# What the task asks
A complete answer lists every line of the material where the string "images" occurs.

"""

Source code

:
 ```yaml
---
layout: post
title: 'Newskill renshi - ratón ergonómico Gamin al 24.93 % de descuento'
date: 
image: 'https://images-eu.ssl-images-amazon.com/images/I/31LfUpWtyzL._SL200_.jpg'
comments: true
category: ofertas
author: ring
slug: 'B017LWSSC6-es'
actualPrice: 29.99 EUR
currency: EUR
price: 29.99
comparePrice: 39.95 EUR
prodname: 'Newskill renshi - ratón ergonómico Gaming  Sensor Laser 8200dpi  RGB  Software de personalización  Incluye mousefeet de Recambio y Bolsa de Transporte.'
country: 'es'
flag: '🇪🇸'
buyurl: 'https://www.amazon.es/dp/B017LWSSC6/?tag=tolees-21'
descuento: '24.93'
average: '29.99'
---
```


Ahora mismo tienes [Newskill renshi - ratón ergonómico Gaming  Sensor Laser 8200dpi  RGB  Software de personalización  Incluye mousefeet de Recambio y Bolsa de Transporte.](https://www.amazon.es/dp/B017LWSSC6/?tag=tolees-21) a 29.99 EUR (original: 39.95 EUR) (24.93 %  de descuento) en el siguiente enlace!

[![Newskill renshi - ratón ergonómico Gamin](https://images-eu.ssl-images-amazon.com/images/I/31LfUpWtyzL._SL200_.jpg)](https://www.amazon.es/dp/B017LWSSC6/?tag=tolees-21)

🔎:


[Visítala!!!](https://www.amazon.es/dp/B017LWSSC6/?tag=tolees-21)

"""

# Response below
image: 'https://images-eu.ssl-images-amazon.com/images/I/31LfUpWtyzL._SL200_.jpg'
[![Newskill renshi - ratón ergonómico Gamin](https://images-eu.ssl-images-amazon.com/images/I/31LfUpWtyzL._SL200_.jpg)](https://www.amazon.es/dp/B017LWSSC6/?tag=tolees-21)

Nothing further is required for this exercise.